::: Recorded data :::

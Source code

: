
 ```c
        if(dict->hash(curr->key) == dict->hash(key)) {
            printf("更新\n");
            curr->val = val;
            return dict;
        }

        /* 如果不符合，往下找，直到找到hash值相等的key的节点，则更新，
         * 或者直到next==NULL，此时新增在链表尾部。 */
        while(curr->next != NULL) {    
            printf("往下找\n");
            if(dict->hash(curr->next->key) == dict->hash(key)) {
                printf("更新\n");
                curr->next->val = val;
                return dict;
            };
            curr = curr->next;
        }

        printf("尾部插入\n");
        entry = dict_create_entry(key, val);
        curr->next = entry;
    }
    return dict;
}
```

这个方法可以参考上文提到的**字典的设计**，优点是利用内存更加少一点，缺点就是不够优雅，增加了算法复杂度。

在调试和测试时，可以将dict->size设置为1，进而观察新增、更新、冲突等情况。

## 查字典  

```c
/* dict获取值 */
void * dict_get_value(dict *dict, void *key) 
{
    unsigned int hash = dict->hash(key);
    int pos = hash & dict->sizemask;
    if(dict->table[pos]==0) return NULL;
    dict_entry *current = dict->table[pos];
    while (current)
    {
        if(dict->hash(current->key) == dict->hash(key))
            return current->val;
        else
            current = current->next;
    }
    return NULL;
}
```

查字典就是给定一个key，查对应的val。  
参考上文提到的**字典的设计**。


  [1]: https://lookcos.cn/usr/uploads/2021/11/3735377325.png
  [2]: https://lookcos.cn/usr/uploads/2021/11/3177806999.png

:::

**Exercise brief**
Work out how many lines in the data above contain the word "current" and respond with that number only.

**Exercise solution**
5